The prep ahead of my first loaf
I was 5 days away from making my first dough. My plan was to wait for the weekend to come. I wanted to make sure I’ve got enough time to thoroughly go through the process step by step.
In the meantime I’ve ordered the minimum of tools/accessories for sourdough baking. I went on Amazon and got myself couple of things. A set with a round banneton, scraper and lame for scoring. Plus a baking stone (which I am still using today). If you don’t have a kitchen scale, that’s an absolute must.
Funnily enough, the item I forgot to order was the type of flours suggested by the recipe. I was convinced I’ve got some in my cupboards already which I can use. It proved to be wrong.
Before getting into sourdough, I was making bread at home using commercial dry yeast and one of those bread making machines, where you put everything in the night before and you get freshly baked bread in the morning. It was good, but nowhere close to sourdough.
My first loaf…
Friday evening I fed my rye starter. Saturday the first thing I prepared was a leaven (yes, the recipe I was following required one). I’ve followed step by step the recipe & schedule and by the evening, I was baking my first loaf.
Well, little I knew at that time about anything sourdough related, let alone the impact of the flour you use on the end result. I also had no idea that a 100% wholemeal would come out so dense. I have not adjusted the water amount in the recipe (who knew about hydration at that time). As a result the dough was very difficult to work with, and had a sandy texture. The stretch & folds were rather just simple folds, impossible to stretch that dense dough.
Truth be told, I had no clue what I was doing, other than following a recipe. I had no idea how the dough should feel like, when I had built enough tension. I didn’t know how to stretch without tearing the dough or when the dough was ready for shaping. And most importantly, I didn’t know how to recognise it’s proofed and ready to bake.
My learning from this and my advice to you
It is CRUCIAL not to only find a simple recipe & schedule to follow, with clear steps and timings, but also to use the same type of flour indicated in the recipe or at least as close as possible. This will significantly increase your chances of success.
So my first loaf was not the greatest attempt. I remember talking about it with some friends over lunch the day after, expressing my disappointment, but also my interest to make it work.
What followed…
It all went uphill from there, but it took a while. And this is because I was determined to master it.
I was not only improving my bread with every bake, but I was also buying more and more stuff for baking.
I bought my first dutch oven, a round one, as I struggled to create enough steam and get the much sought after ‘ear’ in a normal domestic oven. And you will learn that a dutch oven helps seal in the steam released by the bread.

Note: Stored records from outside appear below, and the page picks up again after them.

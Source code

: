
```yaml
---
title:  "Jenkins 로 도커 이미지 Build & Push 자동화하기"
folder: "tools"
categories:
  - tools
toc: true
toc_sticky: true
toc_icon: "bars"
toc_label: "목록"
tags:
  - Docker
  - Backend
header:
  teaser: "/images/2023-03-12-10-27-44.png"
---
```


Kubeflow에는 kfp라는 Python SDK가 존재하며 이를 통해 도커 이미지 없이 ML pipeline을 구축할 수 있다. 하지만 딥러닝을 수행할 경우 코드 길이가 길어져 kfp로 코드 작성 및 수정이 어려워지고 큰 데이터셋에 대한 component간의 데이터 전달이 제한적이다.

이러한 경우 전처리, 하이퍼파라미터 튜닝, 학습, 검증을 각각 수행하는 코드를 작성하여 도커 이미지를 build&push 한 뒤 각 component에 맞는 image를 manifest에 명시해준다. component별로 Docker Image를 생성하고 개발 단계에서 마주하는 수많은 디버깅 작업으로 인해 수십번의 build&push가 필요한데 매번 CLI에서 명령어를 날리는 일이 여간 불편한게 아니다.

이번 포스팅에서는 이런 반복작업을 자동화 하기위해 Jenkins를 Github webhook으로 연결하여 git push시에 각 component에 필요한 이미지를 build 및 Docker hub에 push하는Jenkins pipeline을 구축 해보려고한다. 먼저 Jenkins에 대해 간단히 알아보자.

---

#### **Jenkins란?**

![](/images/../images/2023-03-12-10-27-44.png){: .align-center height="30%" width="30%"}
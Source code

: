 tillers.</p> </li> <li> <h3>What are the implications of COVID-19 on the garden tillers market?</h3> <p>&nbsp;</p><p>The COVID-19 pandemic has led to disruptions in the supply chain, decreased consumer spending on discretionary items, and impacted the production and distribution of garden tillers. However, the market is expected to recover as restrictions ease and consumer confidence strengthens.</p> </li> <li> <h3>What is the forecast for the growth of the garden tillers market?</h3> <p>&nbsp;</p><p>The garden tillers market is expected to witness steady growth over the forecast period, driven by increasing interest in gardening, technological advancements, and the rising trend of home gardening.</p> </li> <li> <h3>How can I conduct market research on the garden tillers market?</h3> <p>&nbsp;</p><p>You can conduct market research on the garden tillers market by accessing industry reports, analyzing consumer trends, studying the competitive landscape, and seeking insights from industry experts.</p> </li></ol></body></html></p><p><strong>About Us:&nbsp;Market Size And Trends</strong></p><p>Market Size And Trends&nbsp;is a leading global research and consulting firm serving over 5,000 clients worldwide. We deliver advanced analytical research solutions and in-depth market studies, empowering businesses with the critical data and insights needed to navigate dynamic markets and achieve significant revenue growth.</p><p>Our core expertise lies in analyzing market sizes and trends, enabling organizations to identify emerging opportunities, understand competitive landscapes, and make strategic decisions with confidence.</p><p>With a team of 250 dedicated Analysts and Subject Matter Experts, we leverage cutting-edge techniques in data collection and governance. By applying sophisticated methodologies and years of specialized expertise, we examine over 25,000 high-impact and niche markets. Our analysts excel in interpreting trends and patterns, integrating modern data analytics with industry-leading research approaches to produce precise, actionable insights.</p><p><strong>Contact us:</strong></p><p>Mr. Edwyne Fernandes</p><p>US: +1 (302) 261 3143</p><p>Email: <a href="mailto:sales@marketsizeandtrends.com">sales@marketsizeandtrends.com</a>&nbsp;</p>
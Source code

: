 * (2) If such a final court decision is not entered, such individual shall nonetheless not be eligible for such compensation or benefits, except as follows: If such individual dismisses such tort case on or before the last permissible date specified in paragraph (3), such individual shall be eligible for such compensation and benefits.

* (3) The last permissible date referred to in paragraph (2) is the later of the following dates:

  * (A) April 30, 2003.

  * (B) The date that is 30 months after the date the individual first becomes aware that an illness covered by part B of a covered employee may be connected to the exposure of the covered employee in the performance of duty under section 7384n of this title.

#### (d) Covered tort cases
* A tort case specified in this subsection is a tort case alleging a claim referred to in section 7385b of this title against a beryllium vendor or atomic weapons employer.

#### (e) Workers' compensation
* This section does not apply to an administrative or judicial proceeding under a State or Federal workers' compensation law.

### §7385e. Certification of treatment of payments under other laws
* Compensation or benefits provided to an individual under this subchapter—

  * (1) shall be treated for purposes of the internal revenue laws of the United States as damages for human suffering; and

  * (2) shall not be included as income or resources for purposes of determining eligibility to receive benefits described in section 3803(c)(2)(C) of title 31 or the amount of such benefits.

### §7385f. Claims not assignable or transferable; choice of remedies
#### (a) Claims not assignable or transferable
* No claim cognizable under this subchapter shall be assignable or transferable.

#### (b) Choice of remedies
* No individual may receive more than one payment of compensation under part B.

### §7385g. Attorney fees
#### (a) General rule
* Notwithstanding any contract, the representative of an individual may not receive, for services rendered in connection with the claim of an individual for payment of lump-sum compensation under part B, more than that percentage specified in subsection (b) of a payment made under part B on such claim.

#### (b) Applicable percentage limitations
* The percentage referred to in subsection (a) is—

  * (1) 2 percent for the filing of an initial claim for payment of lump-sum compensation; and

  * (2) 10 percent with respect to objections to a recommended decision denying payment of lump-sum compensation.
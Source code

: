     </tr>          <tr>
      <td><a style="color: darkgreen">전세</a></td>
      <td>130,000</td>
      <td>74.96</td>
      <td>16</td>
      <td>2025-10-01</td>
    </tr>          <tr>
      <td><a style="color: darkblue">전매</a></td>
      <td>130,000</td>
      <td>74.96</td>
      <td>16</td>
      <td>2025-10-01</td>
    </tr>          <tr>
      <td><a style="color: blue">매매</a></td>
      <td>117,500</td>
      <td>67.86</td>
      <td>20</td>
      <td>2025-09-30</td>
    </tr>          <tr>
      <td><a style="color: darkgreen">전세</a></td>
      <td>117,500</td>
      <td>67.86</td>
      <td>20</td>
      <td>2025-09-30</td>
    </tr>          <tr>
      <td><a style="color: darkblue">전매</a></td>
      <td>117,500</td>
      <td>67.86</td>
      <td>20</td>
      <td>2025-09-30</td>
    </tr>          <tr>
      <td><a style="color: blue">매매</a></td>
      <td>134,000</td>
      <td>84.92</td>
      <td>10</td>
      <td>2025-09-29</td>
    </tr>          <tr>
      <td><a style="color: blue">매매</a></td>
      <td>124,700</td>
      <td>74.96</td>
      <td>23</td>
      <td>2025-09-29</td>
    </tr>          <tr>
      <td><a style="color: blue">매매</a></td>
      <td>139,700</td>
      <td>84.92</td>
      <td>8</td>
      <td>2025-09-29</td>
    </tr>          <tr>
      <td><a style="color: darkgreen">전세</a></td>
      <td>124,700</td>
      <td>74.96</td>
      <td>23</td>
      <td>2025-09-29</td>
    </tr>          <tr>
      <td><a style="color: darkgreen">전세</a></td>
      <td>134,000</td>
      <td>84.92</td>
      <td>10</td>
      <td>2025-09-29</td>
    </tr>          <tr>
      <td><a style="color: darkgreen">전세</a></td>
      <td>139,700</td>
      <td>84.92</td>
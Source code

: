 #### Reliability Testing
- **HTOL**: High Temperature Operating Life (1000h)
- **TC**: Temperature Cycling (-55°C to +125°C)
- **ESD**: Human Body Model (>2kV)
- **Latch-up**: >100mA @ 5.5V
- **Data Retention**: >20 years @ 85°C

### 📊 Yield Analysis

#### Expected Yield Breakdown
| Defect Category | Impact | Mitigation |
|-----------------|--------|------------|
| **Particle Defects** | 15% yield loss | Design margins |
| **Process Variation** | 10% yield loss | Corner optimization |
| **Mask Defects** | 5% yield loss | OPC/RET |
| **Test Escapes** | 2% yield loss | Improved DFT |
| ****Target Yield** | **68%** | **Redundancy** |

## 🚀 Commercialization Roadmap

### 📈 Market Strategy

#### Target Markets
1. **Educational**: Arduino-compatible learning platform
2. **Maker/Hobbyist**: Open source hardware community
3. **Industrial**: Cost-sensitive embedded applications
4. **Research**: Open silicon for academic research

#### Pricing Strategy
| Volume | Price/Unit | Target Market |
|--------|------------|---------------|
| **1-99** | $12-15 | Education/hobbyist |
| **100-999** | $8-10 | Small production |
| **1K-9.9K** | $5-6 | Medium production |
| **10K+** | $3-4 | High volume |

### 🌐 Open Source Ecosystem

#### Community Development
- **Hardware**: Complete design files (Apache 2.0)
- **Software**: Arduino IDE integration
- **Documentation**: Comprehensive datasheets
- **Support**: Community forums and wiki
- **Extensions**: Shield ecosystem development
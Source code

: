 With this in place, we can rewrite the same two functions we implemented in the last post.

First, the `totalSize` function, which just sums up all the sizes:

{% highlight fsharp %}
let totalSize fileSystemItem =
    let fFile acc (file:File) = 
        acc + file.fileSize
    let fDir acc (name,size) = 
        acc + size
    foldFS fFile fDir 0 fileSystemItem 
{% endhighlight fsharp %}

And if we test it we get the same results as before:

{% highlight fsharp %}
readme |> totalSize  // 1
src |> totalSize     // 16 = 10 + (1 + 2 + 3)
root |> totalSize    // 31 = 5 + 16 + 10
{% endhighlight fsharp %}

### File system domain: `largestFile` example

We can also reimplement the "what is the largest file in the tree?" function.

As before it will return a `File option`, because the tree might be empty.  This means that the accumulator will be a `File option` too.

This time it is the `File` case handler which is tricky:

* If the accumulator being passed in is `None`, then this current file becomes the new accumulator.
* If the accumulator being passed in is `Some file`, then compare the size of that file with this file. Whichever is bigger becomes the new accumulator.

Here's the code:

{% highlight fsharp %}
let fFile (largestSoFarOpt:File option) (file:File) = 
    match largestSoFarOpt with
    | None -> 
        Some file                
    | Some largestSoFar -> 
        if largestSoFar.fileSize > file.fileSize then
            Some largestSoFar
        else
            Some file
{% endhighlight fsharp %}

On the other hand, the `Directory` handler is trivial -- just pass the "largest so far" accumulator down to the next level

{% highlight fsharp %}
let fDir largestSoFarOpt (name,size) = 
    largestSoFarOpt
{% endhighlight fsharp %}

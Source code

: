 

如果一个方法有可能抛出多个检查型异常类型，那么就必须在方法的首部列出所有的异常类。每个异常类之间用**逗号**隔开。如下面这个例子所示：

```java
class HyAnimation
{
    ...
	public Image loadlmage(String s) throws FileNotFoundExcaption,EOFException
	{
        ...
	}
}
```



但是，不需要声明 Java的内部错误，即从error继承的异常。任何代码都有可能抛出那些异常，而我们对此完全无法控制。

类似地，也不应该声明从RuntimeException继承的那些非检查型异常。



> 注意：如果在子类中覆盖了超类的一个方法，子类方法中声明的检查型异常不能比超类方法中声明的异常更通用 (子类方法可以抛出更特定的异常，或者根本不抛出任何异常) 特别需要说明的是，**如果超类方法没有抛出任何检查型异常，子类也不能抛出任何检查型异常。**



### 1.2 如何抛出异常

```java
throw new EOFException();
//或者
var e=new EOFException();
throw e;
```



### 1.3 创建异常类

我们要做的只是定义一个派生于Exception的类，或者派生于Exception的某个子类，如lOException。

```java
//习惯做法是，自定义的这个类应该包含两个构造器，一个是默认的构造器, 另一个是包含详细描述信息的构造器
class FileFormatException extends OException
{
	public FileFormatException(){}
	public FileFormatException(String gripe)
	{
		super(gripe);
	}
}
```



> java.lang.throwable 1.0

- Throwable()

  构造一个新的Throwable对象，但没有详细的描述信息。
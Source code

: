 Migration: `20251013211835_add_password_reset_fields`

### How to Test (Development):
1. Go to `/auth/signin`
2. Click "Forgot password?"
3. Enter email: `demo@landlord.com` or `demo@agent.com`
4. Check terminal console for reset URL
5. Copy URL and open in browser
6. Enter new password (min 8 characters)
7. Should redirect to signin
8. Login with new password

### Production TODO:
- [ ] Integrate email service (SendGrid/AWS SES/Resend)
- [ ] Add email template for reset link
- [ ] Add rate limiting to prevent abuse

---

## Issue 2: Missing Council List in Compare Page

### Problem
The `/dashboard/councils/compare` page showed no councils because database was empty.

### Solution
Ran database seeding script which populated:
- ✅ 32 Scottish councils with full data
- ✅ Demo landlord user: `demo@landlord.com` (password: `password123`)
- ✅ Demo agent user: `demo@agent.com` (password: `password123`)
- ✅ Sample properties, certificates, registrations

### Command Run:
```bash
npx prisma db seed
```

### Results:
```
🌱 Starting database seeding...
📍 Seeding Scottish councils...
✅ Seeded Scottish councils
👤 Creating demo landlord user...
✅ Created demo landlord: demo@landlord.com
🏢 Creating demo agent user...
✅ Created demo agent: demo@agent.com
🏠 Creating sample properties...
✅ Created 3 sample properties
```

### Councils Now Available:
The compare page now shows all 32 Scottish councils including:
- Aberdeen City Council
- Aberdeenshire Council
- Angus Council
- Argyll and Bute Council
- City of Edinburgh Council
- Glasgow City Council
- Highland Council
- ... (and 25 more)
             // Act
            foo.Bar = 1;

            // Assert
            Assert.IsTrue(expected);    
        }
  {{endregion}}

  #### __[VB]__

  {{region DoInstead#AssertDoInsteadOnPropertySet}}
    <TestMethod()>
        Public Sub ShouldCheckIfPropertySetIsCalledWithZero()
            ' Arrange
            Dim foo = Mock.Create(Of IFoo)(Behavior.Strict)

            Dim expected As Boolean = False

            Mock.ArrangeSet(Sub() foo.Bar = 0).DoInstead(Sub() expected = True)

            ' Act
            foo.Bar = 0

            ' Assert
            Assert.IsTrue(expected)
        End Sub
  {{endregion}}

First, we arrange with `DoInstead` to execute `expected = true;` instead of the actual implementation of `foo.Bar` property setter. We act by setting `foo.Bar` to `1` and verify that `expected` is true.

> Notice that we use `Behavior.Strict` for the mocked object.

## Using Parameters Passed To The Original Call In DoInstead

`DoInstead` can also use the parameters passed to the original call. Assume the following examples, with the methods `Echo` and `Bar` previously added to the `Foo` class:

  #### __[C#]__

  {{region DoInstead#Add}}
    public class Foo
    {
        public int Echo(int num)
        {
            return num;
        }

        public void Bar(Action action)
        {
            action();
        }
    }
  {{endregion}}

Next, I bought a stand mixer and moved away from making the dough by hand. Mixing by hand is the way to go at the beginning, but as I was baking more and more I soon realised there was lots of dough going down the kitchen drain when washing my hands. Plus, I wanted to be able to make other stuff than bread.
Then I wanted to be able to also bake ‘batards’ (the oval loaves), not only ‘boules’ (the round loaves). So there I was buying more proofing baskets and another dutch oven, an oval one this time.
I’ve started baking more and more, the pandemic would have started as well by then and I was baking for friends, colleagues, delivering to their doors.
I was experimenting with different flours, different hydration rates, different timings. Moved from the rye starter I started with to a white starter. I still have this one after more than 2 years.
In June 2020 I decided to start sharing my baking journey, my experiences and my learnings on social media, and this is how Sourdough Explained came to life, a project close to my soul and now my full time job.